Wednesday, April 13, 2011
I've been covered over the last few days so I haven't blogged as adamantly as I had intended about ME. However, I must take a break about ME as today is a very important day in my life. Today marks the one year anniversary of our adoptions. Yep, it has already been 12 months! Furthermore, next week the kids will have been living with us for 21 months total.
Like I've mentioned on here recently, I haven't had a lot of deep adoption related thougths lately. Well, that is until I read an article last night written by an adoptive mother. Boy, oh boy, did she paint a big red rosy picture about adoption. Had I not been so busy today I would have probably tracked down an email address for her and typed "Freakin gag me with a spoon, lady!!" Those of you that know very little about adoption probably don't realize there are a lot of adoption "ethics." To be honest with you, I didn't even know such topics existed until my virtual friends opened my eyes, ears, heart and mind to them. When you are new you have got to start learning somewhere. Unfortunately, this lady has been living the life associated with adoption long enough to have lived, learned and know better. So to her I say "Shame on you!" for her ignorance on the topic.
So while most people that are NOT connected to the adoption world thinks that today is the big happy day, instead to me, it is very bitter sweet.
So here are a few random thoughts swirling in my head today about adoption:
1. For one person to have gained another person had to have lost. One couple lost their children and in returned Billy and I gained them.
2. While I often hear remarks about how lucky my children are to have us that does not negate their overwhelmingly sad past.
3. My kids are not lucky to have us...we are blessed to have them.
4. It is unnatural for kids to be separated from their biological parents. God intends on children being with their natural and biological parents although Satan does not.
5. No matter how perfect their lives may ever seem from this point forward, rest assure they will be always waging an internal war with their emotions on being separated from their natural family. I feel quite certain it is a battle all three will fight on and off throughout their lives.
6. I often get asked in a whisper "Do they ever talk or ask about their parents?" The answer is "Yes" and many times those conversations are initiated by me. I want my children to feel comfortable asking/talking about their biological family. I'm not threatened by the fact that my children still loves them and always will. I'm the one raising them so what is there to be jealous about?

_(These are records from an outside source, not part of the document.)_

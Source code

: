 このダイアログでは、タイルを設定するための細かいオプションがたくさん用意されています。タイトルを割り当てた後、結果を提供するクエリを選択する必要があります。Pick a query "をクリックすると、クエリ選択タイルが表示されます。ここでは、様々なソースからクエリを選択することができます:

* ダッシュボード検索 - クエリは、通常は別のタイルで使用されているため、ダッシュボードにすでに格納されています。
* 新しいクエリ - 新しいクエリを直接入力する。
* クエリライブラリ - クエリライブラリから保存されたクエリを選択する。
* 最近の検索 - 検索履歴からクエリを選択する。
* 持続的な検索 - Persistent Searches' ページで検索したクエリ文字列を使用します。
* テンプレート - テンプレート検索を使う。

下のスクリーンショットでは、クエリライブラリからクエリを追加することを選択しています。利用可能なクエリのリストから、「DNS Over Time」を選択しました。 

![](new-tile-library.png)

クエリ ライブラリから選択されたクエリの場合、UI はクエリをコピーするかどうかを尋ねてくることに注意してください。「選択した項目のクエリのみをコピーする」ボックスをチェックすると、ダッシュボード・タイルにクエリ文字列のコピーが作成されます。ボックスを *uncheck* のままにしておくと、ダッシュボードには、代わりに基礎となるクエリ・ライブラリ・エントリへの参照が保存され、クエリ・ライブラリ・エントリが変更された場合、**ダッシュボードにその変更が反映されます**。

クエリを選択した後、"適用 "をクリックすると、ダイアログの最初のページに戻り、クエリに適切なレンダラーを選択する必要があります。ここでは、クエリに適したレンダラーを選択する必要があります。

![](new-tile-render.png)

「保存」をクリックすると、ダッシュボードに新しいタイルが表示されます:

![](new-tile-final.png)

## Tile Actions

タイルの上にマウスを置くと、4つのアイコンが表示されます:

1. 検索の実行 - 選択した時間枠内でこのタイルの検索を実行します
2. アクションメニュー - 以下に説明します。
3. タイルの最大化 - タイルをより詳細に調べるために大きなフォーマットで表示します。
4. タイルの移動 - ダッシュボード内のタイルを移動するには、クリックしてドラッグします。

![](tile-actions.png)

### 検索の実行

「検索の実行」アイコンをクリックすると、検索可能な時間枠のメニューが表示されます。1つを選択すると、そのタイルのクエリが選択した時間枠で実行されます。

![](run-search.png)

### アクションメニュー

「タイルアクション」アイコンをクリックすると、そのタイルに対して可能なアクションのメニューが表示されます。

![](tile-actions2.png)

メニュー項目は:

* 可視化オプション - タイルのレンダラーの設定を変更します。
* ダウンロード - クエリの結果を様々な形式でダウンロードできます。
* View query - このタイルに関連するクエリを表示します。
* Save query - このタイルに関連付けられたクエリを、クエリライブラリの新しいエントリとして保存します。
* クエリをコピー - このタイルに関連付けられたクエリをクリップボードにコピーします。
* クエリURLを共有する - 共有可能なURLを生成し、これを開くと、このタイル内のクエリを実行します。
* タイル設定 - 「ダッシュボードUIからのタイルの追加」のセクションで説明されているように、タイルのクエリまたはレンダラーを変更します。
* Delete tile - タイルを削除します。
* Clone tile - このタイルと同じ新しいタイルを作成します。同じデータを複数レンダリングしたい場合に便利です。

So while the general society associates finalization day as a big, happy day worthy of celebration, it is really a sad day filled with loss that is worthy of mourning.
Friday, April 1, 2011
I really haven't had a ton of deep adoption related thoughts lately. I guess I'm suppressing them at this point. I'm so one track minded that when I'm on, I'm on and when I'm off, I'm off. Right now, I'm just sort of stuck in limbo land wondering if I will get one of these jobs. Really, at this point a big fat "No" would really be a relief so at least I could get on with planning my summer and the rest of my life!
Now that I'm back at being a SAHM (stay at home mother), I have the joy of taking Zippy to pre-school each morning. Since I started working right after school started this year, I really haven't the opportunity to meet a lot of the new kids and their parents. The other morning I was walking Zippy in when we met up with another Mommy and her little boy on the sidewalk. The mother looked at me and said "She use to be Ralphie's (name changed to protect the innocent) girlfriend." I just looked at her and didn't say a word. I know it was an innocent comment but really it came across very ignorant considering the subjects are only 4 years old. I wanted to ask "What happened? Did she cheat on him?" or "Who is Ralphie dating now?" or even "Who in the heck are ya'll?" So for one of the few times in my life, I just decided to keep my trap shut and not say anything at all.
I know she probably didn't mean anything by it but the sad thing is that Zippy is growing up so fast. I know in a blink of an eye Zippy will be a teenager, the age that her parents were when they had their first baby. This lady does not know me and I assume she does not know our circumstances because if she did she would know that I want better for my children than what their parents had. At one of our court hearings, the kid's dad was asking how the boys were doing in school. I told him that Fuller was wildly popular with the gals to which he responded "Keep them far away from the girls!" That statement really struck a cord with me because here in his own young life, he had already lived and learned that lesson the hard way by becoming a parent at such a young age. I guess I just cannot understand why in a world where kids are having kids that a parent would joke about their child having a boyfriend/girlfriend.
As we got down the hall, I asked Zippy about that little boy and she said she didn't know him! Looks like it must have been a one sided relationship after all. So "girlfriend?" Huh, only in your dreams, Ralphie!